A SHEEP pain relief product developed in Australia has been approved for clinical trials for human use in the United Kingdom.
Tri-Solfen® was developed in Australia by Animal Ethics Pty Ltd, a wholly-owned subsidiary of human and animal pain mitigation company Medical Ethics.
Tri-Solfen® was first designed to adhere to wounds to provide rapid onset numbing with prolonged analgesia effects for sheep. It is widely used in Australia as a post-operative topical spray on sheep after mulesing. The local anaesthetic and antiseptic gel also contains active ingredients designed to minimise bleeding, protect against infection, coat wounds and promote healing.
Medical Ethics announced today that the UK’s Medicines and Healthcare products Regulatory Agency has approved its application for a Phase IIa clinical trial of Tri-Solfen®, under the human product brand Medi-Solfen®, for the treatment of pain during the surgical debridement of venous leg ulcers. Medical Ethics said Medi-Solfen® is its lead product candidate for human use and is designed to provide rapid onset, and short and prolonged analgesia effects for up to 24 hours. The company anticipated initiating the clinical trial in first quarter of 2019.
The Phase IIa clinical trial will assess the safety and efficacy profile of Medi-Solfen® in providing anaesthesia when applied topically to venous leg ulcers, before and after surgical debridement. The open, randomised, parallel group-controlled study will be conducted in 90 patients in three successive stages, which aim to study the time taken to achieve surface anaesthesia, degree of post-operative pain relief and patient’s assessment of overall quality as an anaesthetic during this procedure.
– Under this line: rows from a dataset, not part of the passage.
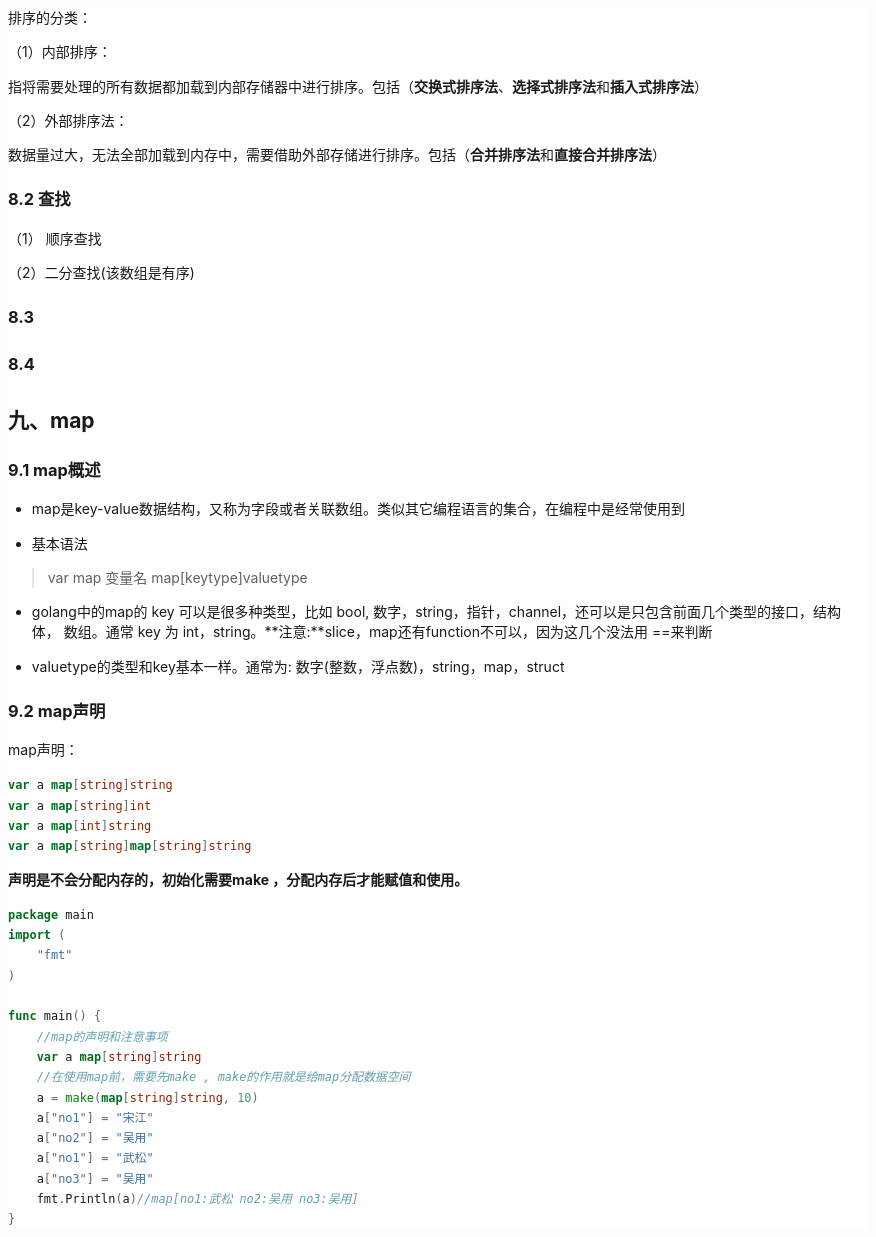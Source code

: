 排序的分类：

（1）内部排序：

指将需要处理的所有数据都加载到内部存储器中进行排序。包括（**交换式排序法**、**选择式排序法**和**插入式排序法**）

（2）外部排序法：

数据量过大，无法全部加载到内存中，需要借助外部存储进行排序。包括（**合并排序法**和**直接合并排序法**）



### 8.2 查找

（1） 顺序查找

（2）二分查找(该数组是有序)

### 8.3

### 8.4

## 九、map

### 9.1 map概述
- map是key-value数据结构，又称为字段或者关联数组。类似其它编程语言的集合，在编程中是经常使用到

- 基本语法

> var map 变量名 map[keytype]valuetype

- golang中的map的 key 可以是很多种类型，比如 bool, 数字，string，指针，channel，还可以是只包含前面几个类型的接口，结构体， 数组。通常 key 为 int，string。**注意:**slice，map还有function不可以，因为这几个没法用 ==来判断

- valuetype的类型和key基本一样。通常为: 数字(整数，浮点数)，string，map，struct

### 9.2 map声明
map声明：

```go
var a map[string]string
var a map[string]int
var a map[int]string
var a map[string]map[string]string
```

**声明是不会分配内存的，初始化需要make ，分配内存后才能赋值和使用。**

```go
package main
import (
	"fmt"
)

func main() {
	//map的声明和注意事项 
	var a map[string]string
	//在使用map前，需要先make , make的作用就是给map分配数据空间
	a = make(map[string]string, 10)
	a["no1"] = "宋江" 
	a["no2"] = "吴用" 
	a["no1"] = "武松" 
	a["no3"] = "吴用" 
	fmt.Println(a)//map[no1:武松 no2:吴用 no3:吴用]
}
```
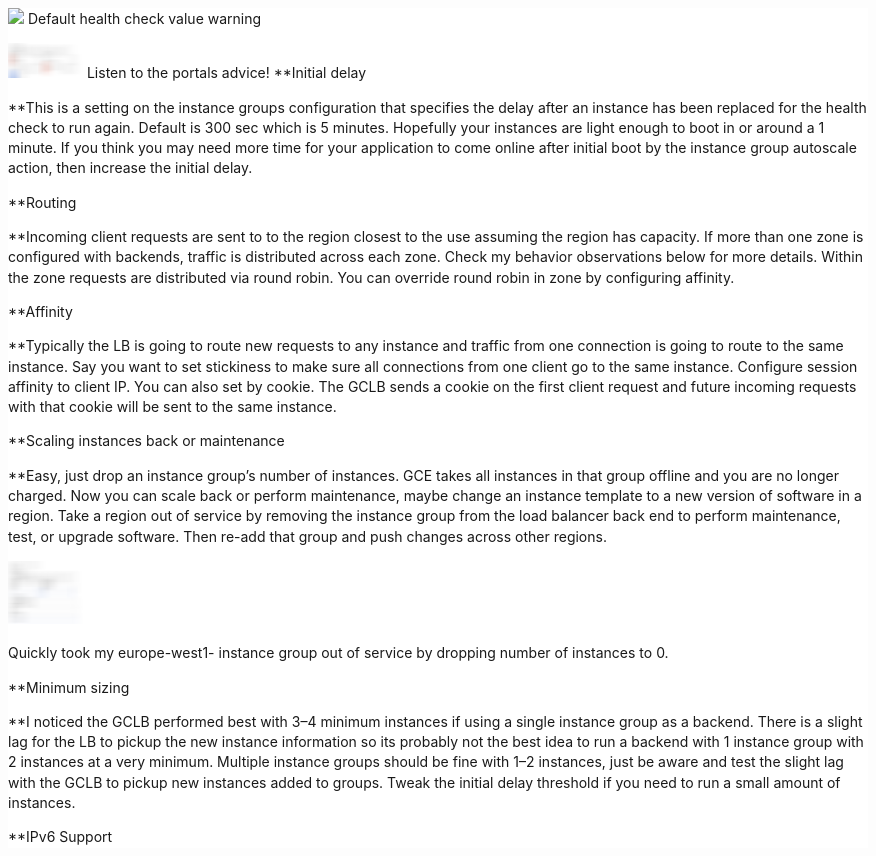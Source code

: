 ![](:/21edd25bc741e48e54bd685a248b8e03)
Default health check value warning

![](../_resources/aedfbe0d02cb784778fd6b873f7b8956.png)
Listen to the portals advice!
**Initial delay

**This is a setting on the instance groups configuration that specifies the delay after an instance has been replaced for the health check to run again. Default is 300 sec which is 5 minutes. Hopefully your instances are light enough to boot in or around a 1 minute. If you think you may need more time for your application to come online after initial boot by the instance group autoscale action, then increase the initial delay.

**Routing

**Incoming client requests are sent to to the region closest to the use assuming the region has capacity. If more than one zone is configured with backends, traffic is distributed across each zone. Check my behavior observations below for more details. Within the zone requests are distributed via round robin. You can override round robin in zone by configuring affinity.

**Affinity

**Typically the LB is going to route new requests to any instance and traffic from one connection is going to route to the same instance. Say you want to set stickiness to make sure all connections from one client go to the same instance. Configure session affinity to client IP. You can also set by cookie. The GCLB sends a cookie on the first client request and future incoming requests with that cookie will be sent to the same instance.

**Scaling instances back or maintenance

**Easy, just drop an instance group’s number of instances. GCE takes all instances in that group offline and you are no longer charged. Now you can scale back or perform maintenance, maybe change an instance template to a new version of software in a region. Take a region out of service by removing the instance group from the load balancer back end to perform maintenance, test, or upgrade software. Then re-add that group and push changes across other regions.

![](../_resources/ee2d5f32b008bc763210ac4cb4827b38.png)

Quickly took my europe-west1- instance group out of service by dropping number of instances to 0.

**Minimum sizing

**I noticed the GCLB performed best with 3–4 minimum instances if using a single instance group as a backend. There is a slight lag for the LB to pickup the new instance information so its probably not the best idea to run a backend with 1 instance group with 2 instances at a very minimum. Multiple instance groups should be fine with 1–2 instances, just be aware and test the slight lag with the GCLB to pickup new instances added to groups. Tweak the initial delay threshold if you need to run a small amount of instances.

**IPv6 Support
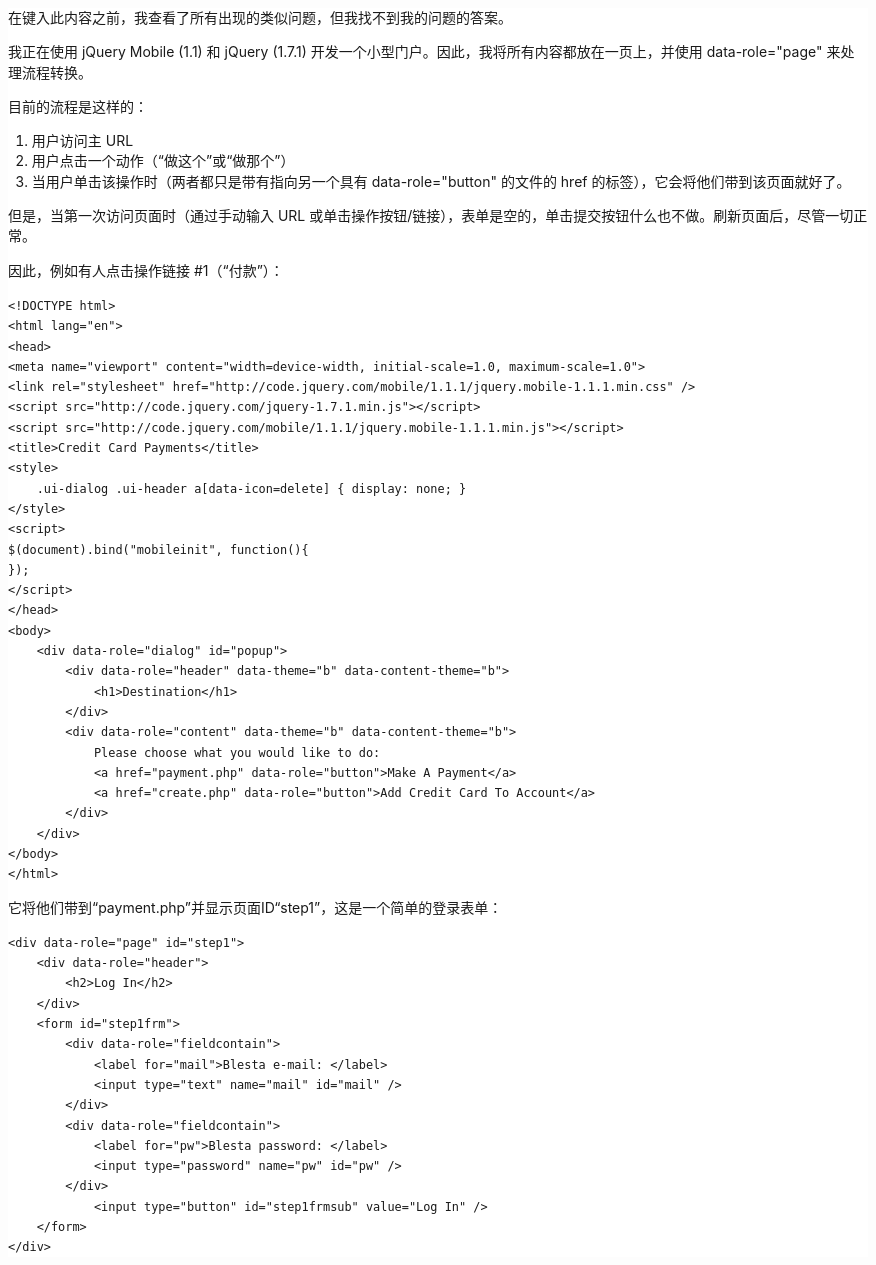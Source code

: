 在键入此内容之前，我查看了所有出现的类似问题，但我找不到我的问题的答案。

我正在使用 jQuery Mobile (1.1) 和 jQuery (1.7.1) 开发一个小型门户。因此，我将所有内容都放在一页上，并使用 data-role="page" 来处理流程转换。

目前的流程是这样的：

1.  用户访问主 URL
2.  用户点击一个动作（“做这个”或“做那个”）
3.  当用户单击该操作时（两者都只是带有指向另一个具有 data-role="button" 的文件的 href 的标签），它会将他们带到该页面就好了。

但是，当第一次访问页面时（通过手动输入 URL 或单击操作按钮/链接），表单是空的，单击提交按钮什么也不做。刷新页面后，尽管一切正常。

因此，例如有人点击操作链接 #1（“付款”）：

```
<!DOCTYPE html>
<html lang="en">
<head>
<meta name="viewport" content="width=device-width, initial-scale=1.0, maximum-scale=1.0"> 
<link rel="stylesheet" href="http://code.jquery.com/mobile/1.1.1/jquery.mobile-1.1.1.min.css" />
<script src="http://code.jquery.com/jquery-1.7.1.min.js"></script>
<script src="http://code.jquery.com/mobile/1.1.1/jquery.mobile-1.1.1.min.js"></script>
<title>Credit Card Payments</title>
<style>
    .ui-dialog .ui-header a[data-icon=delete] { display: none; }
</style>
<script>
$(document).bind("mobileinit", function(){
});
</script>
</head>
<body>
    <div data-role="dialog" id="popup">
        <div data-role="header" data-theme="b" data-content-theme="b">
            <h1>Destination</h1>
        </div>
        <div data-role="content" data-theme="b" data-content-theme="b">
            Please choose what you would like to do:
            <a href="payment.php" data-role="button">Make A Payment</a>
            <a href="create.php" data-role="button">Add Credit Card To Account</a>
        </div>
    </div>
</body>
</html> 
```

它将他们带到“payment.php”并显示页面ID“step1”，这是一个简单的登录表单：

```
<div data-role="page" id="step1">
    <div data-role="header">
        <h2>Log In</h2>
    </div>
    <form id="step1frm">
        <div data-role="fieldcontain">
            <label for="mail">Blesta e-mail: </label>
            <input type="text" name="mail" id="mail" />
        </div>
        <div data-role="fieldcontain">
            <label for="pw">Blesta password: </label>
            <input type="password" name="pw" id="pw" />
        </div>
            <input type="button" id="step1frmsub" value="Log In" />
    </form>
</div> 
```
Secondary objectives include the duration and quality of post-operative pain relief following a single-dose, levels of anaesthesia achieved, and influence on the early healing trajectory of the leg ulcer.
Medical Ethics managing director Allan Giffard said the approval is an important milestone for Medical Ethics as its first product candidate for human use progressed for clinical development as the company moved towards building a proprietary wound care and pain mitigation platform.